The Haileybury connection

Haileybury is extremely privileged to have custody of this important manuscript which it has held since 1942; and I, as Archivist, have always felt specially so to be its custodian. When the volume first came from a Windsor bank to Haileybury in 1962 the school was extremely cautious, putting it on display very rarely, so that very few were aware of it at all. More recently, even though it is kept extremely securely, it is brought out whenever someone expresses an interest or on special occasions. How then has the school come to be its custodian?

In 1874 Cormell Price, the Housemaster of one of the Haileybury Houses, Colvin, was appointed to be the first head of the United Services College at Westward Ho! in Devon, a school recently founded to educate boys for the Army Exam. Five senior boys from Haileybury formed the nucleus of the new school, so Haileybury was well known to Kipling. who went to Westward Ho! in 1878. Haileybury even has a mention by name in Stalky &. Co., which, as you know, was based on his own experiences and on the boys and masters he knew.

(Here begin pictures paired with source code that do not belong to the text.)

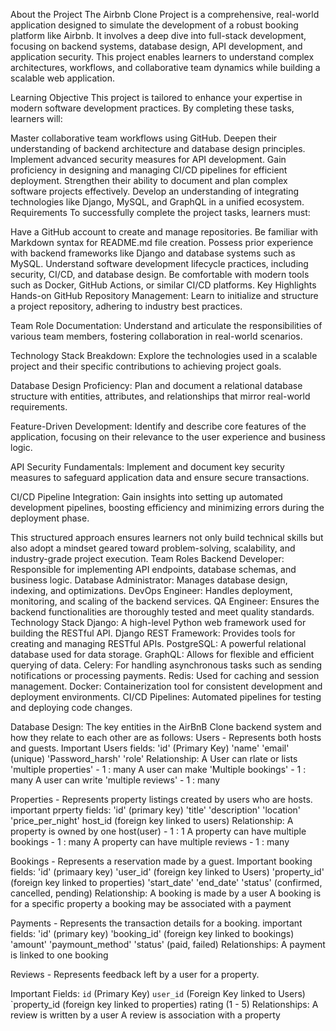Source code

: About the Project
The Airbnb Clone Project is a comprehensive, real-world application designed to simulate the development of a robust booking platform like Airbnb. It involves a deep dive into full-stack development, focusing on backend systems, database design, API development, and application security. This project enables learners to understand complex architectures, workflows, and collaborative team dynamics while building a scalable web application.

Learning Objective
This project is tailored to enhance your expertise in modern software development practices. By completing these tasks, learners will:

Master collaborative team workflows using GitHub.
Deepen their understanding of backend architecture and database design principles.
Implement advanced security measures for API development.
Gain proficiency in designing and managing CI/CD pipelines for efficient deployment.
Strengthen their ability to document and plan complex software projects effectively.
Develop an understanding of integrating technologies like Django, MySQL, and GraphQL in a unified ecosystem.
Requirements
To successfully complete the project tasks, learners must:

Have a GitHub account to create and manage repositories.
Be familiar with Markdown syntax for README.md file creation.
Possess prior experience with backend frameworks like Django and database systems such as MySQL.
Understand software development lifecycle practices, including security, CI/CD, and database design.
Be comfortable with modern tools such as Docker, GitHub Actions, or similar CI/CD platforms.
Key Highlights
Hands-on GitHub Repository Management:
Learn to initialize and structure a project repository, adhering to industry best practices.

Team Role Documentation:
Understand and articulate the responsibilities of various team members, fostering collaboration in real-world scenarios.

Technology Stack Breakdown:
Explore the technologies used in a scalable project and their specific contributions to achieving project goals.

Database Design Proficiency:
Plan and document a relational database structure with entities, attributes, and relationships that mirror real-world requirements.

Feature-Driven Development:
Identify and describe core features of the application, focusing on their relevance to the user experience and business logic.

API Security Fundamentals:
Implement and document key security measures to safeguard application data and ensure secure transactions.

CI/CD Pipeline Integration:
Gain insights into setting up automated development pipelines, boosting efficiency and minimizing errors during the deployment phase.

This structured approach ensures learners not only build technical skills but also adopt a mindset geared toward problem-solving, scalability, and industry-grade project execution.
Team Roles
Backend Developer: Responsible for implementing API endpoints, database schemas, and business logic.
Database Administrator: Manages database design, indexing, and optimizations.
DevOps Engineer: Handles deployment, monitoring, and scaling of the backend services.
QA Engineer: Ensures the backend functionalities are thoroughly tested and meet quality standards.
Technology Stack
Django: A high-level Python web framework used for building the RESTful API.
Django REST Framework: Provides tools for creating and managing RESTful APIs.
PostgreSQL: A powerful relational database used for data storage.
GraphQL: Allows for flexible and efficient querying of data.
Celery: For handling asynchronous tasks such as sending notifications or processing payments.
Redis: Used for caching and session management.
Docker: Containerization tool for consistent development and deployment environments.
CI/CD Pipelines: Automated pipelines for testing and deploying code changes.

Database Design:
The key entities in the AirBnB Clone backend system and how they relate to each other are as follows:
Users - Represents both hosts and guests.
Important Users fields:
'id' (Primary Key)
'name'
'email' (unique)
'Password_harsh'
'role'
Relationship:
A User can rlate or lists 'multiple properties' - 1 : many
A user can make 'Multiple bookings' - 1 : many
A user can write 'multiple reviews' - 1 : many

Properties - Represents property listings created by users who are hosts.
important prperty fields:
'id' (primary key)
'title'
'description'
'location'
'price_per_night'
host_id (foreign key linked to users)
Relationship:
A property is owned by one host(user) - 1 : 1
A property can have multiple bookings - 1 : many
A property can have multiple reviews - 1 : many

Bookings - Represents a reservation made by a guest.
Important booking fields:
'id' (primaary key)
'user_id' (foreign key linked to Users)
'property_id' (foreign key linked to properties)
'start_date'
'end_date'
'status' (confirmed, cancelled, pending)
Relationship:
A booking is made by a user
A booking is for a specific property
a booking may be associated with a payment

Payments - Represents the transaction details for a booking.
important fields:
'id' (primary key)
'booking_id' (foreign key linked to bookings)
'amount'
'paymount_method'
'status' (paid, failed)
Relationships:
A payment is linked to one booking

Reviews - Represents feedback left by a user for a property.

Important Fields:
`id` (Primary Key)
`user_id` (Foreign Key linked to Users)
`property_id (foreign key linked to properties)
rating (1 - 5)
Relationships:
A review is written by a user
A review is association with a property








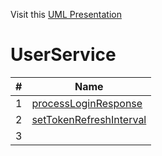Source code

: Visit this [UML Presentation](https://miro.com/app/board/uXjVKiDHrjY=/?share_link_id=162671800859) 
# UserService





| # | Name |
|---|---|
| 1 |  [processLoginResponse](https://github.com/Ak-ram/To-Know/blob/main/BM/functions/processLoginResponse.md)|
| 2 |   [setTokenRefreshInterval](https://github.com/Ak-ram/To-Know/blob/main/BM/functions/setTokenRefreshInterval.md)|
| 3 |   |
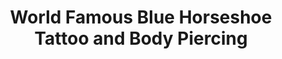 ---
title: "World Famous Blue Horseshoe Tattoo and Body Piercing"
url: /portsmouth/world-famous-blue-horseshoe-tattoo-and-body-piercing/
shop: tattoo
---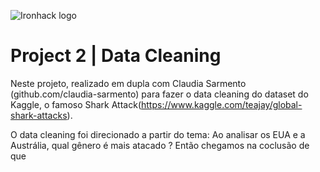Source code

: ![Ironhack logo](https://i.imgur.com/1QgrNNw.png)

# Project 2 | Data Cleaning

Neste projeto, realizado em dupla com Claudia Sarmento (github.com/claudia-sarmento) para fazer o data cleaning do dataset do Kaggle, o famoso Shark Attack(https://www.kaggle.com/teajay/global-shark-attacks).

O data cleaning foi direcionado a partir do tema: Ao analisar os EUA e a Austrália, qual gênero é mais atacado ?
Então chegamos na coclusão de que 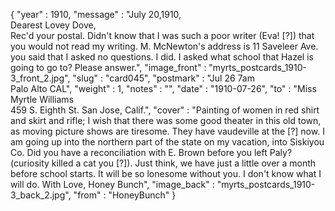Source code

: {
  "year" : 1910,
  "message" : "July 20,1910,<br>Dearest Lovey Dove,<br>Rec'd your postal. Didn't know that I was such a poor writer (Eva! [?]) that you would not read my writing. M. McNewton's address is 11 Saveleer Ave. you said that I asked no questions. I did. I asked what school that Hazel is going to go to? Please answer.",
  "image_front" : "myrts_postcards_1910-3_front_2.jpg",
  "slug" : "card045",
  "postmark" : "Jul 26 7am<br>Palo Alto CAL",
  "weight" : 1,
  "notes" : "",
  "date" : "1910-07-26",
  "to" : "Miss Myrtle Williams<br> 459 S. Eighth St. San Jose, Calif.",
  "cover" : "Painting of women in red shirt and skirt and rifle; I wish that there was some good theater in this old town, as moving picture shows are tiresome. They have vaudeville at the [?] now. I am going up into the northern part of the state on my vacation, into Siskiyou Co. Did you have a reconciliation with E. Brown before you left Paly? (curiosity killed a cat you [?]). Just think, we have just a little over a month before school starts. It will be so lonesome without you. I don't know what I will do. With Love, Honey Bunch",
  "image_back" : "myrts_postcards_1910-3_back_2.jpg",
  "from" : "HoneyBunch"
}

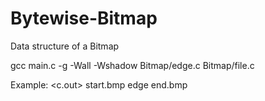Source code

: # Bytewise-Bitmap
Data structure of a Bitmap

gcc main.c -g -Wall -Wshadow Bitmap/edge.c Bitmap/file.c

Example: <c.out> start.bmp edge end.bmp 
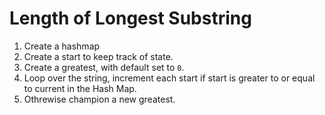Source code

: # Length of Longest Substring

1. Create a hashmap
2. Create a start to keep track of state.
3. Create a greatest, with default set to `0`.
4. Loop over the string, increment each start if start is greater to or equal to current in the Hash Map.
5. Othrewise champion a new greatest.


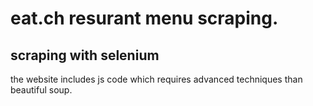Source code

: # eat.ch resurant menu scraping.

## scraping with selenium
the website includes js code which requires advanced techniques than beautiful soup.
## 
##
##
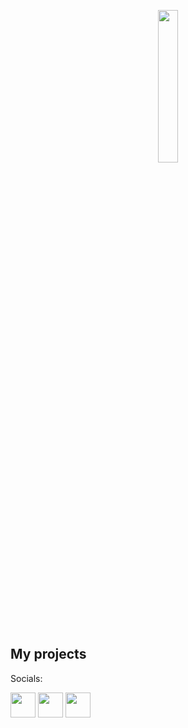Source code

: [git]: https://github.com/AAKASH-2207/AAKASH-2207
[insta]: https://www.instagram.com/_akshi_2207/
<p align="center"><img src="https://github.com/AAKASH-2207/AAKASH-2207/assets/90674945/36de2f24-2918-4cbc-8c82-1a620dabe5c5" width=25% height=25%></p></img></p>
<img src=""  align="center">

My projects
-  
   Socials:<!-- --><br/>
   
  <a href="https://www.instagram.com/_akshi_2207/"><img src="https://github.com/user-attachments/assets/dc1d661a-97b9-4ea3-883b-8d234b9ee6ee" width=40px height=40px></img></a>
  <a href="www.linkedin.com/in/akash-upcycles-a35b7326b"><img src= "https://github.com/user-attachments/assets/fe8a7c24-b6c3-406b-a0ca-123ddf70ff58" width = 40px height =40px><img/><a/>
  <a href="https://gitlab.com/AAKASH-2207"><img src= "https://github.com/user-attachments/assets/54f92509-0741-44e3-8f2d-f31439104980" width = 40px height =40px><a/>
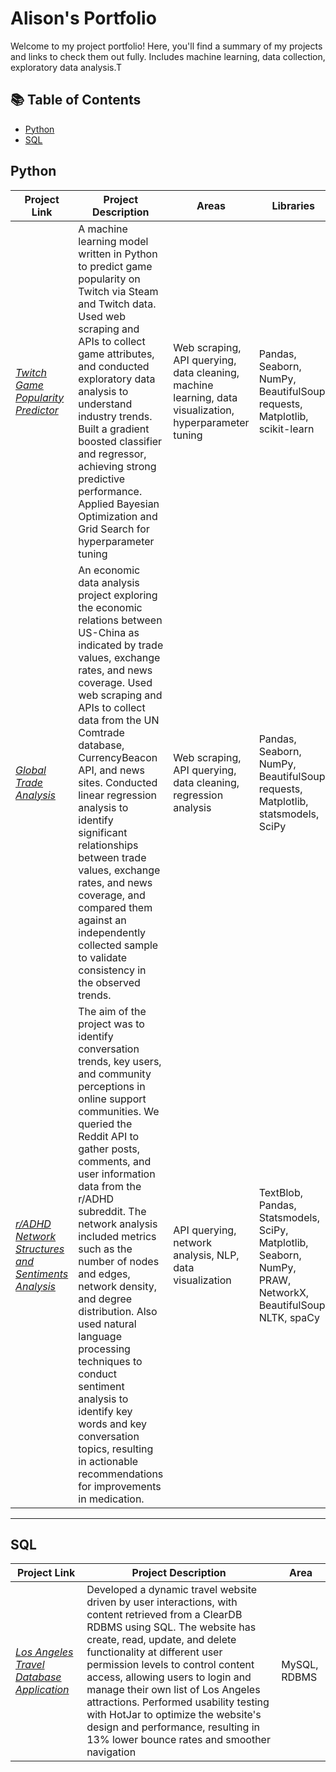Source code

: # Alison's Portfolio

Welcome to my project portfolio! Here, you'll find a summary of my projects and links to check them out fully. Includes machine learning, data collection, exploratory data analysis.T

## 📚 Table of Contents
- [Python](#python)
- [SQL](#sql)

## Python

| Project Link | Project Description | Areas | Libraries |    
|---|---|---|---|
| [*Twitch Game Popularity Predictor*](https://github.com/yq808/twitch-steam-game-predictor) | A machine learning model written in Python to predict game popularity on Twitch via Steam and Twitch data. Used web scraping and APIs to collect game attributes, and conducted exploratory data analysis to understand industry trends. Built a gradient boosted classifier and regressor, achieving strong predictive performance. Applied Bayesian Optimization and Grid Search for hyperparameter tuning | Web scraping, API querying, data cleaning, machine learning, data visualization, hyperparameter tuning | Pandas, Seaborn, NumPy, BeautifulSoup, requests, Matplotlib, scikit-learn | 
| [*Global Trade Analysis*](https://github.com/yq808/us-china-trade-analysis) | An economic data analysis project exploring the economic relations between US-China as indicated by trade values, exchange rates, and news coverage. Used web scraping and APIs to collect data from the UN Comtrade database, CurrencyBeacon API, and news sites. Conducted linear regression analysis to identify significant relationships between trade values, exchange rates, and news coverage, and compared them against an independently collected sample to validate consistency in the observed trends. | Web scraping, API querying, data cleaning, regression analysis | Pandas, Seaborn, NumPy, BeautifulSoup, requests, Matplotlib, statsmodels, SciPy |   
| [*r/ADHD Network Structures and Sentiments Analysis*](https://github.com/yq808/reddit-network-sentiment-analysis) | The aim of the project was to identify conversation trends, key users, and community perceptions in online support communities. We queried the Reddit API to gather posts, comments, and user information data from the r/ADHD subreddit. The network analysis included metrics such as the number of nodes and edges, network density, and degree distribution. Also used natural language processing techniques to conduct sentiment analysis to identify key words and key conversation topics, resulting in actionable recommendations for improvements in medication. | API querying, network analysis, NLP, data visualization | TextBlob, Pandas, Statsmodels, SciPy, Matplotlib, Seaborn, NumPy, PRAW, NetworkX, BeautifulSoup, NLTK, spaCy |   

***

## SQL
| Project Link | Project Description | Area | 
|---|---|---|
| [*Los Angeles Travel Database Application*](https://github.com/yq808/LA-travel-database-site) | Developed a dynamic travel website driven by user interactions, with content retrieved from a ClearDB RDBMS using SQL. The website has create, read, update, and delete functionality at different user permission levels to control content access, allowing users to login and manage their own list of Los Angeles attractions. Performed usability testing with HotJar to optimize the website's design and performance, resulting in 13\% lower bounce rates and smoother navigation | MySQL, RDBMS |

How did the boys at Haileybury react to the publication of Stalky & Co. in 1899? The connection between the USC and Haileybury must have been well understood, and the USC culture reflected the Haileybury culture, so boys at Haileybury were keenly sensitive to Stalky & Co. The Literary Society in June 1900 debated the motion “that Stalky & Co. gave an unfair character to the English Schoolboy”. It was agreed that it was an amusing book in the tradition of The Day’s Work and Gerald Eversley’s Friendship, two school stories written about that time, but that it depicted only “the lowest & worst type of boy” unable to speak the Queen’s English and lacking pride in the school and House. It condemned the scoffing at masters and prefects and felt that the reading public would withdraw its support for Public Schools. The motion was carried by one vote, and this by a Society which had passed a motion supporting corporal punishment by nearly 100 votes a few weeks before. I wonder whether Clement Attlee attended that debate? He certainly never spoke but then he claimed himself that he was too shy ever to speak in public debates at school. I also wonder whether the book had an adverse effect on the USC which was in considerable decline at the turn of the century.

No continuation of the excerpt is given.